» Available data:

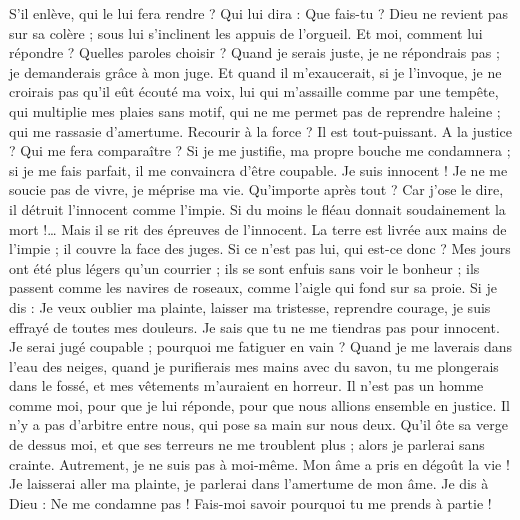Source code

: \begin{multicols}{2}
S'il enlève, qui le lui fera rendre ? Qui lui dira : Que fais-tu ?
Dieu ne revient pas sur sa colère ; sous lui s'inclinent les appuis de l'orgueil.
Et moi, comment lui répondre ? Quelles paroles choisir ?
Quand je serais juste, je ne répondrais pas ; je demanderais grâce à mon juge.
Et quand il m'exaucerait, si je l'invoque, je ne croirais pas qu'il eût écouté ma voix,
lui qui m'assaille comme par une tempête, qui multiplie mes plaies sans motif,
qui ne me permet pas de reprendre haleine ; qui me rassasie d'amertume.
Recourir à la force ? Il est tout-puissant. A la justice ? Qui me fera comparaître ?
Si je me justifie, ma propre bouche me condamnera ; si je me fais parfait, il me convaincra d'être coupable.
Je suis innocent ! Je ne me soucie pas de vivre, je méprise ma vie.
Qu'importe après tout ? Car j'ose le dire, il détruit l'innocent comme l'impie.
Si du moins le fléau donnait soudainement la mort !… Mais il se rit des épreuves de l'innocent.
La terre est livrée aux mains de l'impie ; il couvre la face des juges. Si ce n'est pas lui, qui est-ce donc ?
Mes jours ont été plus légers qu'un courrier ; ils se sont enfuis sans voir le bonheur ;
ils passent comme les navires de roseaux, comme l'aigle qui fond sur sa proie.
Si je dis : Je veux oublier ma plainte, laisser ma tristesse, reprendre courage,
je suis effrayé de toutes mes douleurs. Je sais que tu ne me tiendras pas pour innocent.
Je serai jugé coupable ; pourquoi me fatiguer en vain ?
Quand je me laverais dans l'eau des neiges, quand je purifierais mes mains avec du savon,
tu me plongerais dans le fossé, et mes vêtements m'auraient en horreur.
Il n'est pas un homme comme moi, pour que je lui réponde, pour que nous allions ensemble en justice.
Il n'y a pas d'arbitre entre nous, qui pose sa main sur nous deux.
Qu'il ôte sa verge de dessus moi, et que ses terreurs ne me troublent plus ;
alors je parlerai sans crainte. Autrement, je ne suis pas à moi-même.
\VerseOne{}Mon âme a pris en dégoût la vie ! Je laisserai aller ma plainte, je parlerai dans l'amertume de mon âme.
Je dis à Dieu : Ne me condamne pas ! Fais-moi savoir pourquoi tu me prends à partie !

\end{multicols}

» What is expected:
From the first line through the line with "Mes jours ont", output those lines of the entries above exactly, and nothing else, with the pictures left out.

» Written answer:
Source code

: \begin{multicols}{2}
S'il enlève, qui le lui fera rendre ? Qui lui dira : Que fais-tu ?
Dieu ne revient pas sur sa colère ; sous lui s'inclinent les appuis de l'orgueil.
Et moi, comment lui répondre ? Quelles paroles choisir ?
Quand je serais juste, je ne répondrais pas ; je demanderais grâce à mon juge.
Et quand il m'exaucerait, si je l'invoque, je ne croirais pas qu'il eût écouté ma voix,
lui qui m'assaille comme par une tempête, qui multiplie mes plaies sans motif,
qui ne me permet pas de reprendre haleine ; qui me rassasie d'amertume.
Recourir à la force ? Il est tout-puissant. A la justice ? Qui me fera comparaître ?
Si je me justifie, ma propre bouche me condamnera ; si je me fais parfait, il me convaincra d'être coupable.
Je suis innocent ! Je ne me soucie pas de vivre, je méprise ma vie.
Qu'importe après tout ? Car j'ose le dire, il détruit l'innocent comme l'impie.
Si du moins le fléau donnait soudainement la mort !… Mais il se rit des épreuves de l'innocent.
La terre est livrée aux mains de l'impie ; il couvre la face des juges. Si ce n'est pas lui, qui est-ce donc ?
Mes jours ont été plus légers qu'un courrier ; ils se sont enfuis sans voir le bonheur ;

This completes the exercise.